Des débuts flamboyants aux amorces ciselées, des commencements murmurés aux attaques claironnées en passant par le trait d’esprit inaugural (comme celui de Chesterton qui entame «Le Napoléon de Notting Hill» en convoquant «L’espèce humaine à laquelle appartiennent tant de mes lecteurs…»), on s’aperçoit en effet que tout est possible. Et qu’on aurait donc tort de se fatiguer.
«Longtemps je me suis couché de bonne heure…» par exemple: n’est-ce pas sidérant de trivialité? Le prélude à la «Recherche du temps perdu» aurait tout aussi bien pu déboucher sur les mémoires d’un comptable célibataire et neurasthénique.
«Protée et autres essais» de Simon Leys s’ouvre ainsi sur un délicieux vagabondage. Un deuxième essai convainc que «Don Quichotte» est décidément plus malin que son auteur. Un troisième, consacré à Victor Hugo, m’a donné envie de lire «Les travailleurs de la mer» (mais est-ce vraiment une bonne idée?). Et le dernier, intitulé «Protée», s’apparente à ces bilans d’André Gide auxquels se livre volontiers la génération ayant eu à subir son influence jadis rayonnante: peser le pour et le contre du personnage, jauger la part des macérations religieuses et celle des naïvetés politiques, le narcissisme et la pédophilie, et déduire après cela ce qui peut rester de génie littéraire.

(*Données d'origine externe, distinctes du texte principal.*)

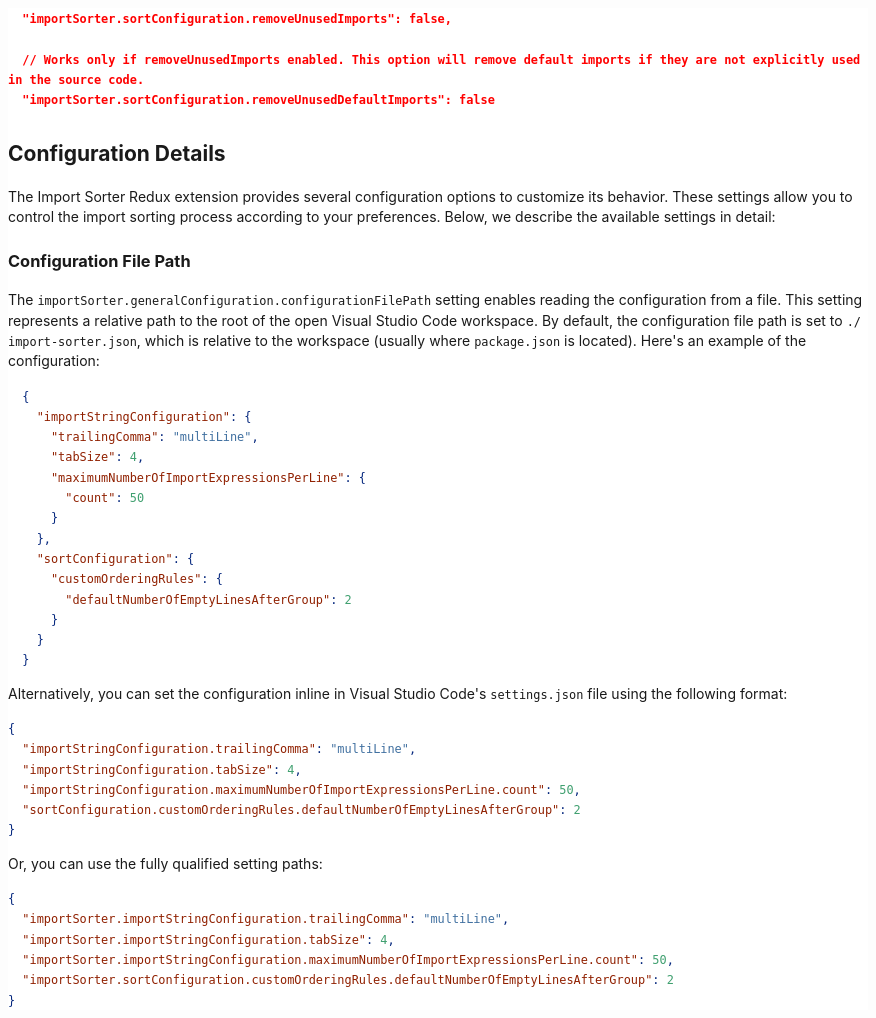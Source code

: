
 ```json
  "importSorter.sortConfiguration.removeUnusedImports": false,

  // Works only if removeUnusedImports enabled. This option will remove default imports if they are not explicitly used in the source code.
  "importSorter.sortConfiguration.removeUnusedDefaultImports": false
```

## Configuration Details

The Import Sorter Redux extension provides several configuration options to customize its behavior. These settings allow you to control the import sorting process according to your preferences. Below, we describe the available settings in detail:

### Configuration File Path

The `importSorter.generalConfiguration.configurationFilePath` setting enables reading the configuration from a file. This setting represents a relative path to the root of the open Visual Studio Code workspace. By default, the configuration file path is set to `./import-sorter.json`, which is relative to the workspace (usually where `package.json` is located). Here's an example of the configuration:

```json
  {
    "importStringConfiguration": {
      "trailingComma": "multiLine",
      "tabSize": 4,
      "maximumNumberOfImportExpressionsPerLine": {
        "count": 50
      }
    },
    "sortConfiguration": {
      "customOrderingRules": {
        "defaultNumberOfEmptyLinesAfterGroup": 2
      }
    }
  }
```

Alternatively, you can set the configuration inline in Visual Studio Code's `settings.json` file using the following format:

```json
{
  "importStringConfiguration.trailingComma": "multiLine",
  "importStringConfiguration.tabSize": 4,
  "importStringConfiguration.maximumNumberOfImportExpressionsPerLine.count": 50,
  "sortConfiguration.customOrderingRules.defaultNumberOfEmptyLinesAfterGroup": 2
}
```

Or, you can use the fully qualified setting paths:

```json
{
  "importSorter.importStringConfiguration.trailingComma": "multiLine",
  "importSorter.importStringConfiguration.tabSize": 4,
  "importSorter.importStringConfiguration.maximumNumberOfImportExpressionsPerLine.count": 50,
  "importSorter.sortConfiguration.customOrderingRules.defaultNumberOfEmptyLinesAfterGroup": 2
}
```
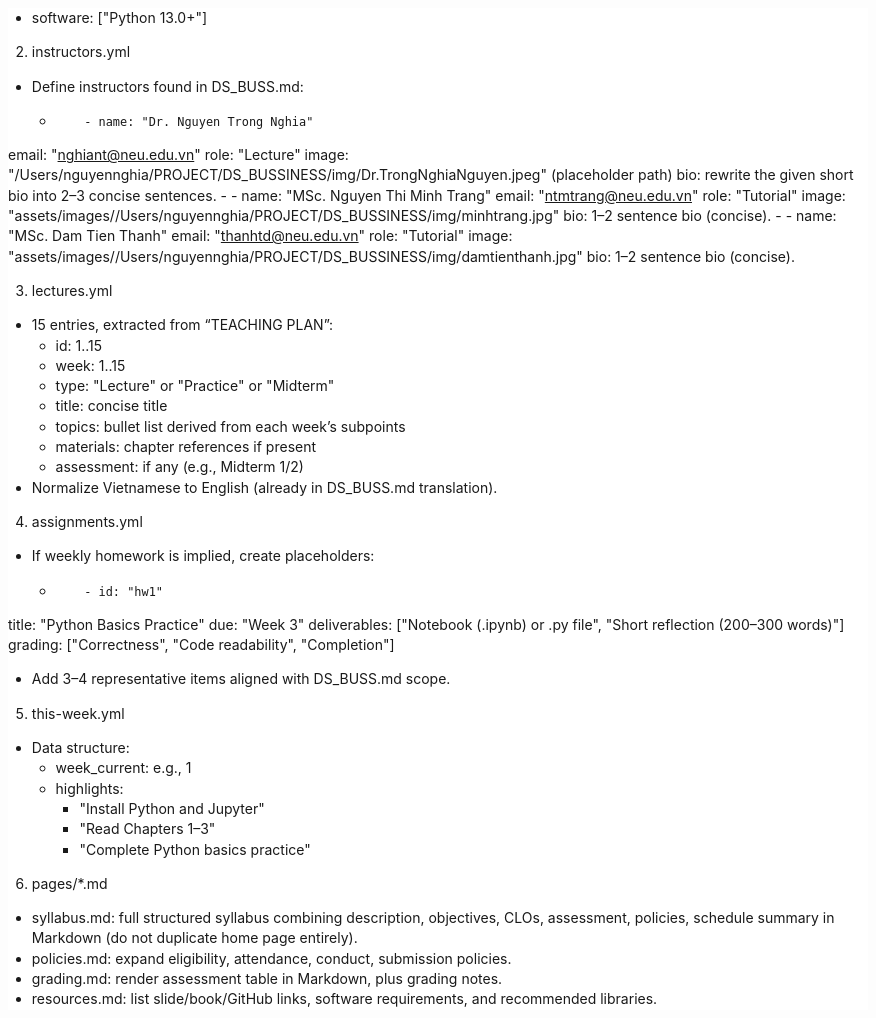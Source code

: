 - software: ["Python 13.0+"]

2) instructors.yml

- Define instructors found in DS_BUSS.md:
    -         - name: "Dr. Nguyen Trong Nghia"
email: "nghiant@neu.edu.vn"
role: "Lecture"
image: "/Users/nguyennghia/PROJECT/DS_BUSSINESS/img/Dr.TrongNghiaNguyen.jpeg" (placeholder path) 
bio: rewrite the given short bio into 2–3 concise sentences.
    -         - name: "MSc. Nguyen Thi Minh Trang"
email: "ntmtrang@neu.edu.vn"
role: "Tutorial"
image: "assets/images//Users/nguyennghia/PROJECT/DS_BUSSINESS/img/minhtrang.jpg"
bio: 1–2 sentence bio (concise).
    -         - name: "MSc. Dam Tien Thanh"
email: "thanhtd@neu.edu.vn"
role: "Tutorial"
image: "assets/images//Users/nguyennghia/PROJECT/DS_BUSSINESS/img/damtienthanh.jpg"
bio: 1–2 sentence bio (concise).

3) lectures.yml

- 15 entries, extracted from “TEACHING PLAN”:
    - id: 1..15
    - week: 1..15
    - type: "Lecture" or "Practice" or "Midterm"
    - title: concise title
    - topics: bullet list derived from each week’s subpoints
    - materials: chapter references if present
    - assessment: if any (e.g., Midterm 1/2)
- Normalize Vietnamese to English (already in DS_BUSS.md translation).

4) assignments.yml

- If weekly homework is implied, create placeholders:
    -         - id: "hw1"
title: "Python Basics Practice"
due: "Week 3"
deliverables: ["Notebook (.ipynb) or .py file", "Short reflection (200–300 words)"]
grading: ["Correctness", "Code readability", "Completion"]
- Add 3–4 representative items aligned with DS_BUSS.md scope.

5) this-week.yml

- Data structure:
    - week_current: e.g., 1
    - highlights:
        - "Install Python and Jupyter"
        - "Read Chapters 1–3"
        - "Complete Python basics practice"

6) pages/*.md

- syllabus.md: full structured syllabus combining description, objectives, CLOs, assessment, policies, schedule summary in Markdown (do not duplicate home page entirely).
- policies.md: expand eligibility, attendance, conduct, submission policies.
- grading.md: render assessment table in Markdown, plus grading notes.
- resources.md: list slide/book/GitHub links, software requirements, and recommended libraries.


[^1]: DS_BUSS.md
[^2]: DS_bussiness.md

Et puis c’est tout, et c’est un peu maigre. Oserais-je m’avouer un brin déçu? Moi qui me jette avec voracité sur chaque nouveau livre de Simon Leys (plaisir trop rare). Moi qui chéris cet auteur chez qui je trouve à la fois le talent d’un Saint-Simon et un côté tempétueux qui me rappelle le Capitaine Haddock. Peut-être parce qu’il est Belge. Et qu’il aime aussi la mer.

Vous ne connaissez pas Simon Leys? C’est une affreuse lacune que je vous somme de combler à la seconde en allant vous procurer ses «Essais sur la Chine»: huit-cents pages d’intelligence mordante, de finesse savante, de férocité réjouissante et de clairvoyance inoxydable, tout cela édité par Robert Laffont, dans la collection «Bouquins», du bonheur à un prix dérisoire…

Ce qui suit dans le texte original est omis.